### Exercise instructions
State the number of lines with "local" in the listing, leaving out everything else.

### Extracted material
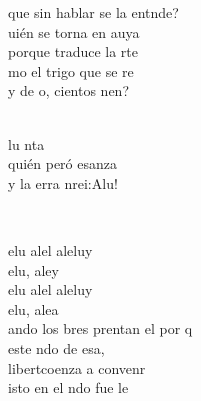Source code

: \documentclass[12pt]{article}
\begin{document}
\begin{multicols*}{2}
\begin{cancion}
	que sin hablar se la entnde?\\
\jump
	uién se torna en auya\\
	porque traduce la rte\\
	mo el trigo que se re \\
	y de o, cientos nen?\\\jump\\
	\begin{chorus}%
	lu nta \\
	quién peró esanza\\
	y la erra nrei:Alu!\\
	\end{chorus}%
	\jump\\
\end{cancion}%

\begin{cancion}%
	elu  alel aleluy\\
	elu, aley\\
	elu  alel aleluy\\
	elu, alea\\
\jump
	ando los bres prentan el por q \\
	 este ndo de esa,\\
	 libertcoenza a convenr\\
	isto en el ndo fue le\\
\end{cancion}%


\end{multicols*}
\end{document}
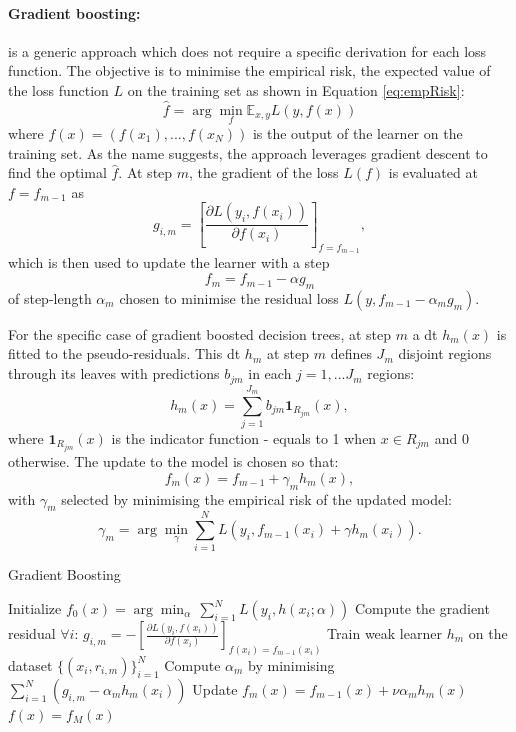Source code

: \paragraph{Gradient boosting:} is a generic approach which does not require a specific derivation for each loss function. The objective is to minimise the empirical risk, the expected value of the loss function $L$ on the training set as shown in Equation \ref{eq:empRisk}: 
\begin{equation}\label{eq:empRisk}
    \hat{f}  = \arg \min_f \mathbb{E}_{x,y} L(y, f(x))
\end{equation}
where $f(x) = (f(x_1), ..., f(x_N))$ is the output of the learner on the training set. As the name suggests, the approach leverages gradient descent to find the optimal $\hat{f}$. At step $m$, the gradient of the loss $L(f)$ is evaluated at $f = f_{m-1}$ as \[ g_{i,m} = \left[ \frac{\partial  L(y_i, f(x_i))}{\partial f(x_i)} \right]_{f= f_{m-1}}, \] which is then used to update the learner with a step \[ f_m = f_{m-1} - \alpha g_{m}\] of step-length $\alpha_m$ chosen to minimise the residual loss $L(y, f_{m-1} - \alpha_m g_{m})$. 

For the specific case of gradient boosted decision trees, at step $m$ a \gls{dt} $h_m(x)$ is fitted to the pseudo-residuals. This \gls{dt} $h_m$ at step $m$ defines $J_m$ disjoint regions through its leaves with predictions $b_{jm}$ in each $j = 1, ... J_m$ regions: \[ h_m(x) = \sum_{j=1}^{J_m} b_{jm} \textbf{1}_{R_{jm}}(x),\] where $\textbf{1}_{R_{jm}}(x)$ is the indicator function - equals to 1 when $x \in R_{jm}$ and 0 otherwise. The update to the model is chosen so that: \[f_m(x) = f_{m-1} + \gamma_m h_m(x),\] with $\gamma_m$ selected by minimising the empirical risk of the updated model: \[ \gamma_m = \arg \min_{\gamma} \sum_{i=1}^N L(y_i, f_{m-1}(x_i) + \gamma h_m(x_i)).\]

\begin{algorithm}
    \caption{Gradient Boosting \cite{MurphyML}}
    \label{algo:gradient_boosting}
    \begin{algorithmic}
    \State Initialize $f_0(x) = \arg\min_\alpha \,\sum_{i=1}^N L(y_i, h(x_i; \alpha))$
        \State Compute the gradient residual $\forall i$: $g_{i,m} = -\left[\frac{\partial L(y_i, f(x_i))}{\partial f(x_i)}\right]_{f(x_i) = f_{m-1}(x_i)}$
        \State Train weak learner $h_m$ on the dataset $\{(x_i, r_{i,m})\}_{i=1}^N$
        \State Compute $\alpha_m$ by minimising $\sum_{i=1}^N(g_{i,m} - \alpha_m h_m(x_i))$
        \State Update $f_m(x) = f_{m-1}(x) + \nu \alpha_m h_m(x)$
    \EndFor
    \State \Return $f(x) = f_M(x)$
    \end{algorithmic}
\end{algorithm}

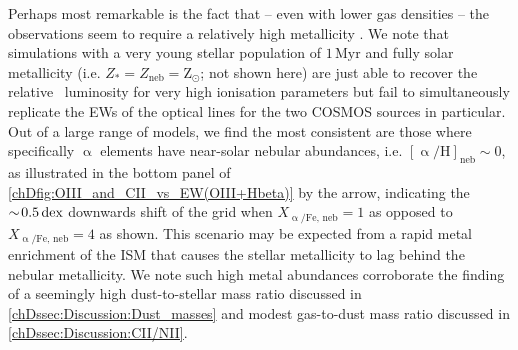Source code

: Perhaps most remarkable is the fact that -- even with lower gas densities -- the observations seem to require a relatively high metallicity \citep[in line with the findings of][]{2020ApJ...896...93H}. We note that simulations with a very young stellar population of $1 \, \mathrm{Myr}$ and fully solar metallicity (i.e. $Z_* = Z_\text{neb} = \mathrm{Z_\odot}$; not shown here) are just able to recover the relative \OIIILam\ luminosity for very high ionisation parameters but fail to simultaneously replicate the EWs of the optical lines for the two COSMOS sources in particular. Out of a large range of models, we find the most consistent are those where specifically $\upalpha$ elements have near-solar nebular abundances, i.e. $[ \mathrm{\upalpha/H} ]_\text{neb} \sim 0$, as illustrated in the bottom panel of \cref{chDfig:OIII_and_CII_vs_EW(OIII+Hbeta)} by the arrow, indicating the $\sim \! 0.5 \, \mathrm{dex}$ downwards shift of the grid when $X_\mathrm{\upalpha/Fe, \, neb} = 1$ as opposed to $X_\mathrm{\upalpha/Fe, \, neb} = 4$ as shown. This scenario may be expected from a rapid metal enrichment of the ISM that causes the stellar metallicity to lag behind the nebular metallicity. We note such high metal abundances corroborate the finding of a seemingly high dust-to-stellar mass ratio discussed in \cref{chDssec:Discussion:Dust_masses} and modest gas-to-dust mass ratio discussed in \cref{chDssec:Discussion:CII/NII}.
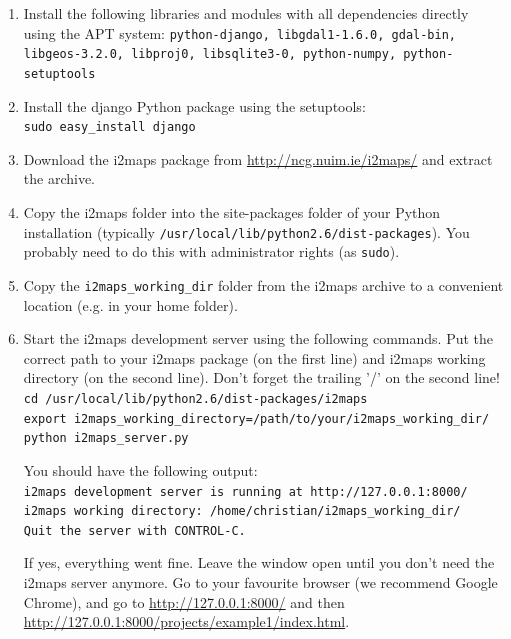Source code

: \documentclass[11pt]{article}
\begin{document}
\begin{enumerate}

	\item Install the following libraries and modules with all dependencies directly using the APT system: \texttt{python-django, libgdal1-1.6.0, gdal-bin, libgeos-3.2.0, libproj0, libsqlite3-0, python-numpy, python-setuptools}

	\item Install the django Python package using the setuptools: \\
	\texttt{sudo easy\_install django}

	\item Download the i2maps package from \url{http://ncg.nuim.ie/i2maps/} and extract the archive.

	\item Copy the i2maps folder into the site-packages folder of your Python installation (typically \texttt{/usr/local/lib/python2.6/dist-packages}). You probably need to do this with administrator rights (as \texttt{sudo}).

	\item Copy the \verb=i2maps_working_dir= folder from the i2maps archive to a convenient location (e.g. in your home folder).

	\item Start the i2maps development server using the following commands. Put the correct path to your i2maps package (on the first line) and i2maps working directory (on the second line). Don't forget the trailing '/' on the second line! \\
	\texttt{cd /usr/local/lib/python2.6/dist-packages/i2maps \\
	export i2maps\_working\_directory=/path/to/your/i2maps\_working\_dir/ \\
	python i2maps\_server.py}
	
	You should have the following output: \\
	\texttt{i2maps development server is running at http://127.0.0.1:8000/ \\
	i2maps working directory: /home/christian/i2maps\_working\_dir/ \\
	Quit the server with CONTROL-C.}
	
	If yes, everything went fine. Leave the window open until you don't need the i2maps server anymore. Go to your favourite browser (we recommend Google Chrome), and go to \url{http://127.0.0.1:8000/} and then \url{http://127.0.0.1:8000/projects/example1/index.html}.
	
\end{enumerate}
\end{document}
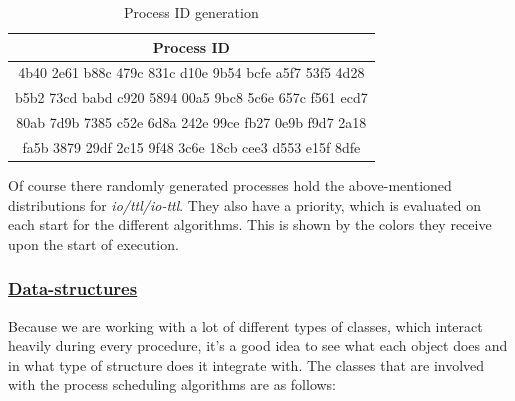\documentclass{article}
\begin{document}
\begin{table}[H]
  \begin{center}
    \label{tab:Process ID generation}
    \begin{tabular}{|c|}
      \toprule
       \textbf{Process ID} \\
      \midrule
      4b40 2e61 b88c 479c 831c d10e 9b54 bcfe a5f7 53f5 4d28 \\
      b5b2 73cd babd c920 5894 00a5 9bc8 5c6e 657c f561 ecd7 \\
      80ab 7d9b 7385 c52e 6d8a 242e 99ce fb27 0e9b f9d7 2a18 \\
      fa5b 3879 29df 2c15 9f48 3c6e 18cb cee3 d553 e15f 8dfe \\
      \bottomrule
    \end{tabular}
    \caption{Process ID generation}
  \end{center}
\end{table}

Of course there randomly generated processes hold the above-mentioned distributions for \textit{io/ttl/io-ttl}. They also have a priority, which is evaluated on each start for the different algorithms. This is shown by the colors they receive upon the start of execution.

\subsubsection{\underline{Data-structures}}

Because we are working with a lot of different types of classes, which interact heavily during every procedure, it's a good idea to see what each object does and in what type of structure does it integrate with. The classes that are involved with the process scheduling algorithms are as follows:
\end{document}
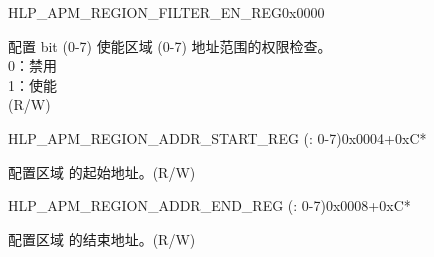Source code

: \begin{register}{H}{LP\_APM\_REGION\_FILTER\_EN\_REG}{0x0000}\label{regdesc:LPAPMREGIONFILTERENREG}
%
%
\regnewline%
\begin{regdesc}\begin{reglist}
\label{fielddesc:LPAPMREGIONFILTEREN}\item [LP\_APM\_REGION\_FILTER\_EN] 配置 bit  (0-7) 使能区域  (0-7) 地址范围的权限检查。\\
0：禁用 \\
1：使能  \\ (R/W)
\end{reglist}\end{regdesc}
\end{register}


\begin{register}{H}{LP\_APM\_REGION\_ADDR\_START\_REG (: 0-7)}{0x0004+0xC*}\label{regdesc:LPAPMREGIONNADDRSTARTREG}
%
\regnewline%
\begin{regdesc}\begin{reglist}
\label{fielddesc:LPAPMREGIONNADDRSTART}\item [LP\_APM\_REGION\regindex{n}\_ADDR\_START] 配置区域  的起始地址。(R/W)
\end{reglist}\end{regdesc}
\end{register}


\begin{register}{H}{LP\_APM\_REGION\_ADDR\_END\_REG (: 0-7)}{0x0008+0xC*}\label{regdesc:LPAPMREGIONNADDRENDREG}
%
\regnewline%
\begin{regdesc}\begin{reglist}
\label{fielddesc:LPAPMREGIONNADDREND}\item [LP\_APM\_REGION\regindex{n}\_ADDR\_END] 配置区域  的结束地址。(R/W)
\end{reglist}\end{regdesc}
\end{register}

### Solved exercise
2